▸ **Dataset**:
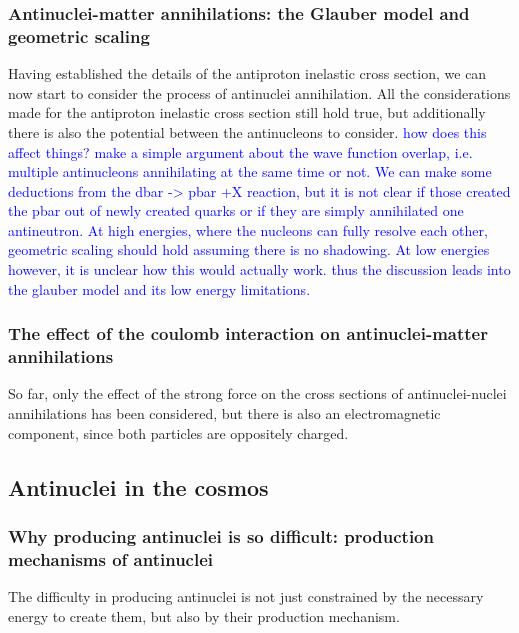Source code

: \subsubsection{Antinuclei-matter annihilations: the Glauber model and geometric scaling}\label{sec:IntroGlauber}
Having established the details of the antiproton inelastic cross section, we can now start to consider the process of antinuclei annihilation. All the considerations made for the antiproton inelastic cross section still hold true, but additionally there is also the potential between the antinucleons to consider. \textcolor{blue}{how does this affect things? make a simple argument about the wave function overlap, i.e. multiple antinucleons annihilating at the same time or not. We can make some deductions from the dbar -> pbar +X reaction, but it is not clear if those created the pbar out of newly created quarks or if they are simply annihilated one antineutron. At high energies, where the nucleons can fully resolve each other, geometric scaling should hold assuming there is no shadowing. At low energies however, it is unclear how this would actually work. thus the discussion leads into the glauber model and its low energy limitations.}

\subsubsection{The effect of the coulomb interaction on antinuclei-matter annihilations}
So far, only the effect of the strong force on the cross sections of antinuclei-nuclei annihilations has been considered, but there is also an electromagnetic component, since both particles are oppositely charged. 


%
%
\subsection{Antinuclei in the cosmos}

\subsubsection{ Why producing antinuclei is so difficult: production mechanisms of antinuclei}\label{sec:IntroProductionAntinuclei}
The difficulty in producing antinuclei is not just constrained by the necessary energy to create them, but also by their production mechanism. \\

--

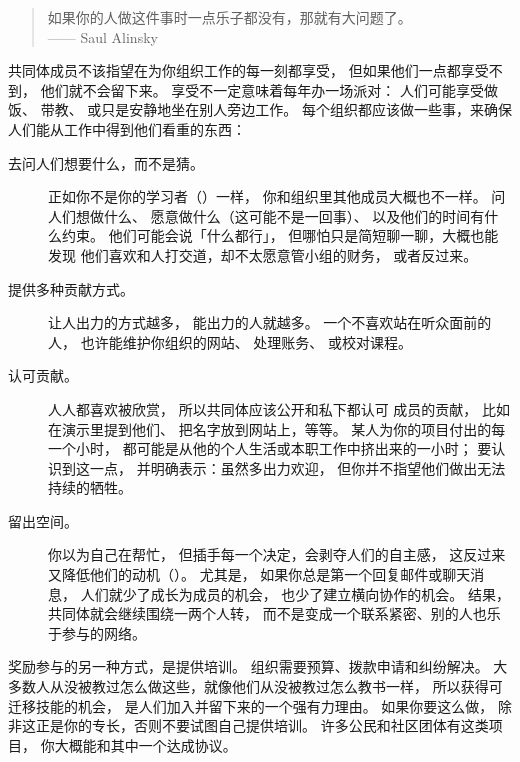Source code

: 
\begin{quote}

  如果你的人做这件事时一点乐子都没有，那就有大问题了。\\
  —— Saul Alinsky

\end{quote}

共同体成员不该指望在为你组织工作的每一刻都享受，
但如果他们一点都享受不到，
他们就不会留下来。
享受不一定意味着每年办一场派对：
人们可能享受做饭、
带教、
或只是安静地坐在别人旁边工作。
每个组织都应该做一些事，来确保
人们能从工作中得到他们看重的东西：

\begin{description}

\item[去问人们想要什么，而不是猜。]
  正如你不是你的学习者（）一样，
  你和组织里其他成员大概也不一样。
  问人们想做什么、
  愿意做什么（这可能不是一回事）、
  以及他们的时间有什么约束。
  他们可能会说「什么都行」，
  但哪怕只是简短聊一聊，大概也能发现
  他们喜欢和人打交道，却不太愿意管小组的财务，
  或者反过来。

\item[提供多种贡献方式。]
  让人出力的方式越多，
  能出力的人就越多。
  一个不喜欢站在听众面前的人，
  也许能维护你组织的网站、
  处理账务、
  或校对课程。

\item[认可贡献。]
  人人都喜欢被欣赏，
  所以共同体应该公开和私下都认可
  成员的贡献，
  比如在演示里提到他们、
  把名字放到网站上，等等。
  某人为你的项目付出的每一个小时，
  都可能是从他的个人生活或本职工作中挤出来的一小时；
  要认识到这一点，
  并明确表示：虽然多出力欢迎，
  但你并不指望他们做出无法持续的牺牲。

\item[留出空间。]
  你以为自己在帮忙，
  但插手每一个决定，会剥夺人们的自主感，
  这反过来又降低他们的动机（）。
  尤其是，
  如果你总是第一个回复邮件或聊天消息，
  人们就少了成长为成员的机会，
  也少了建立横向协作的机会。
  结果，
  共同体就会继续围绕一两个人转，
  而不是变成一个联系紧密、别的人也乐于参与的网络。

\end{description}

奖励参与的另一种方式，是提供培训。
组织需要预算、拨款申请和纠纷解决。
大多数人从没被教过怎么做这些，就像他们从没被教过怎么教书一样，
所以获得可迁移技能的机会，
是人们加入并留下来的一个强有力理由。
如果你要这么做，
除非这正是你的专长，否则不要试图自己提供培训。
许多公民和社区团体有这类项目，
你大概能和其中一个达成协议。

▸ **What is required**:
From the entries above, write out only the lines starting at the line that holds "这反过来又降低他们的动机（）。" and ending at the line that holds "你大概能和其中一个达成协议。", keeping both and matching them exactly.

▸ **Result**:
  这反过来又降低他们的动机（）。
  尤其是，
  如果你总是第一个回复邮件或聊天消息，
  人们就少了成长为成员的机会，
  也少了建立横向协作的机会。
  结果，
  共同体就会继续围绕一两个人转，
  而不是变成一个联系紧密、别的人也乐于参与的网络。

\end{description}

奖励参与的另一种方式，是提供培训。
组织需要预算、拨款申请和纠纷解决。
大多数人从没被教过怎么做这些，就像他们从没被教过怎么教书一样，
所以获得可迁移技能的机会，
是人们加入并留下来的一个强有力理由。
如果你要这么做，
除非这正是你的专长，否则不要试图自己提供培训。
许多公民和社区团体有这类项目，
你大概能和其中一个达成协议。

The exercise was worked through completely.